Dice

EamonnKeane

Imagine a game where players roll three dice, scoring one point whenever they get 2 matching numbers. First to 10 points wins; if all three dice show the same number a player wins instantly. How many turns should it take, on average, to win?

hivizman

I'm not entirely convinced by this, but I'd calculate the expected number of turns as follows:

There are 6*6*6 = 216 possible outcomes of throwing three dice. 120 of these (6*5*4) give all three numbers different, 90 of these (6*5*3 - the "odd" dice can be the first, second or third dice thrown) show a pair of matching numbers, and 6 show all three numbers the same. If you throw three different dice, you score 0 points, for a pair you score 1 point and for three the same you score 10 points. Your expected score in a single turn is thus (120*0 + 90*1 +6*10)/216 = 0.69444. So you get a score of 10 you would need on average 10/0.69444 turns, that is, 14.4 turns.

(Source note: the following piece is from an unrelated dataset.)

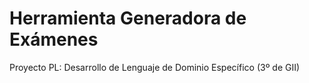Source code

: Herramienta Generadora de Exámenes
==================================

Proyecto PL: Desarrollo de Lenguaje de Dominio Específico (3º de GII)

I don't think this is correct because, if you change the number of points allocated to a three-of-a-kind throw, you change the expected number of points per turn and hence the expected number of turns to get to 10 points. However, the game stops when you throw three-of-a-kind, however many points you allocate to this (equal to or greater than 10). So the solution should be invariant.

Anyone out there with a better grasp of probability?

hivizman

I've now done a tedious calculation of the probabilities of all the different paths that the game can take in getting to the end, and this shows that the expected number of turns is 17.11942. By the way, the original poster did not specify the number of players in the game, so I've assumed a single player.

Fremen

I was thinking about this too, I couldn't think of a decent way to do it other than grinding it out.

You can often use martingale theory to solve problems like this. I wonder if there's an application here. Maybe I'll ask the guys at wilmott.com...

niallo1

Got answer of

most likely : 19 turns
average turns: ~ 50

by combining two neg binomials p1 = 17/36, p2=1/36 done by simulation

a bit doubtful about it tho

hivizman

p1 should be 15/36. There are 6 ways of selecting the "paired" number and that leaves 5 ways of selecting the "unpaired" number. However, the "unpaired" dice can be the first, second or third of the three dice, so there are 6*5*3 = 90 possible combinations out of 6*6*6 = 216 with a pair of numbers the same. 90/216 = 15/36.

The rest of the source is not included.